Everyone remembers who pops the balloon more than they do who blows it up in the first place.
I question whether this whole pursuit is simply driven by a desire for notoriety. If it is, I’ve buried this desire so deeply in my subconscious that I can’t distinguish it anymore. It’s esotericism with an unlocked door, a meaningless affiliation that you care about more than any other pursuit. It wasn’t for aesthetic reasons that Zamenhof chose green for the language. It’s a color that is fundamental to our existence but has little replication in the human body. Before environmentalism, it was pastoralism, pulling us towards some universal condition that we have since lost, or perhaps forced away. We all secretly yearn for universal unity on some level, but justifiably so, have found our individual reasons as to why we can’t obtain it, just as we have our individual reasons as to why untamed nature is a harsh mistress.
Esperanto does not imbue you with any new wisdom, nor does it really shift your worldview in any meaningful way by doing so. If you are willing to learn it, you likely already subscribe to its central philosophies of unity and peace (I’ll leave it as an exercise for the reader to decide where my loyalties lie) and won’t change significantly from beginning to end. You will meet like-minded people from diametric backgrounds who can provide you with reaffirming anecdotes as to why you think the things you do, but you won’t suddenly gain righteousness among the nations. If anything, you will independently derive what Aristotle figured out 2,500 years ago: innovation works only by recombining familiar ideas, and nothing is truly unlearnable. Esperanto isn’t a simulacrum as the excitable would hope: in the end, it’s just a Frankenstein’s monster, as most good ideas eventually reveal themselves with time. Further, that monster has an implacable accent but is a Continental man through and through.
While an achievement by any sense of the word, Esperanto is functionally an accelerated and codified slang that would naturally emerge on a sufficient timescale.
Not so esoteric now.
What, then, is the alternative? Is it possible to create an international language that is truly divorced from all national or prior associations? Is it possible to fundamentally alter the way we think by how we speak and communicate, and if so, is Esperanto really going about it the right way?
Most of what was said thus far is probably wrong, and I want to find out which parts are and aren’t. But linguistic determinism is the island at the center of the Seven Bridges, the nexus we’ll continue to pass through as long as you’re willing to stick with me on this journey. This treatise isn’t a history paper, nor is it a Gonzo joint. It’s an attempt at something real and important that will make ceiling tiles fall from the heavens.
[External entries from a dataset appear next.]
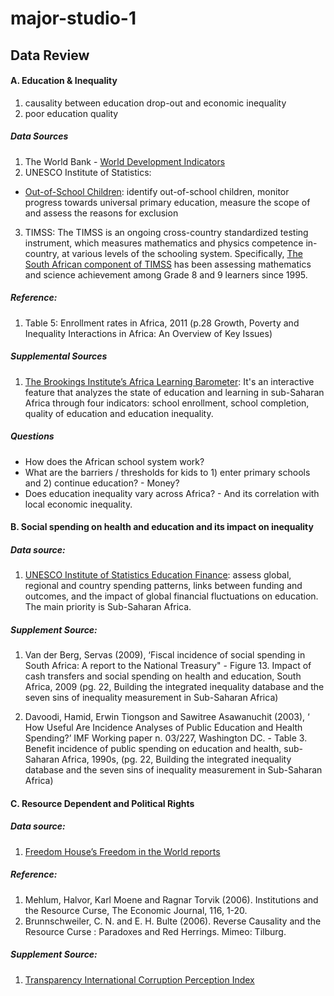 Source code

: # major-studio-1

## Data Review
#### A. Education & Inequality
1. causality between education drop-out and economic inequality
2. poor education quality

##### Data Sources
1. The World Bank - [World Development Indicators](www.data.worldbank.org/data-catalog/world-development-indicators)
2. UNESCO Institute of Statistics:
* [Out-of-School Children](http://www.uis.unesco.org/Education/Pages/out-of-school-children.aspx): identify out-of-school children, monitor progress towards universal primary education, measure the scope of and assess the reasons for exclusion
3. TIMSS: The TIMSS is an ongoing cross-country standardized testing instrument, which measures mathematics and physics competence in-country, at various levels of the schooling system. Specifically, [The South African component of TIMSS](www.timss-sa.org.za) has been assessing mathematics and science achievement among Grade 8 and 9 learners since 1995.

##### Reference: 
1. Table 5: Enrollment rates in Africa, 2011 (p.28 Growth, Poverty and Inequality Interactions in Africa: An Overview of Key Issues)

##### Supplemental Sources
1. [The Brookings Institute’s Africa Learning Barometer](https://www.brookings.edu/interactives/africa-learning-barometer): It's an interactive feature that analyzes the state of education and learning in sub-Saharan Africa through four indicators: school enrollment, school completion, quality of education and education inequality.

##### Questions
* How does the African school system work?
* What are the barriers / thresholds for kids to 1) enter primary schools and 2) continue education? - Money?
* Does education inequality vary across Africa? - And its correlation with local economic inequality.
    
#### B. Social spending on health and education and its impact on inequality
##### Data source: 
1. [UNESCO Institute of Statistics Education Finance](http://www.uis.unesco.org/Education/Pages/education-finance.aspx): assess global, regional and country spending patterns, links between funding and outcomes, and the impact of global financial fluctuations on education. The main priority is Sub-Saharan Africa.    

##### Supplement Source: 
1. Van der Berg, Servas (2009), ‘Fiscal incidence of social spending in South Africa: A report to the National Treasury" - Figure 13. Impact of cash transfers and social spending on health and education, South Africa, 2009 (pg. 22, Building the integrated inequality database and the seven sins of inequality measurement in Sub-Saharan Africa)
    
2. Davoodi, Hamid, Erwin Tiongson and Sawitree Asawanuchit (2003), ‘ How Useful Are Incidence Analyses of Public Education and Health Spending?’ IMF Working paper n. 03/227, Washington DC. - Table 3. Benefit incidence of public spending on education and health, sub-Saharan Africa, 1990s, (pg. 22, Building the integrated inequality database and the seven sins of inequality measurement in Sub-Saharan Africa)

#### C. Resource Dependent and Political Rights 
##### Data source:
1. [Freedom House’s Freedom in the World reports](https://freedomhouse.org/report/freedom-world/freedom-world-2016)

##### Reference:
1. Mehlum, Halvor, Karl Moene and Ragnar Torvik (2006). Institutions and the Resource Curse, The Economic Journal, 116, 1-20.
2. Brunnschweiler, C. N. and E. H. Bulte (2006). Reverse Causality and the Resource Curse : Paradoxes and Red Herrings. Mimeo: Tilburg.
    
##### Supplement Source:
1. [Transparency International Corruption Perception Index](http://www.transparency.org/research/cpi/overview)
Function follows form. I want to understand not only the philosophy of those who began speaking the language but also the philosophy of anyone who ever sought to design their own method of communication. To know what it means to restructure the very basis of our ideas, identity, and expression; to alter your existence fundamentally. I have an idea of where to go, but not where to end. The road through Monument Valley has no speed limits, and I’m on a full tank, tripping through places that I’ve seen before but never been.
Without giving too much away, experience is the best teacher.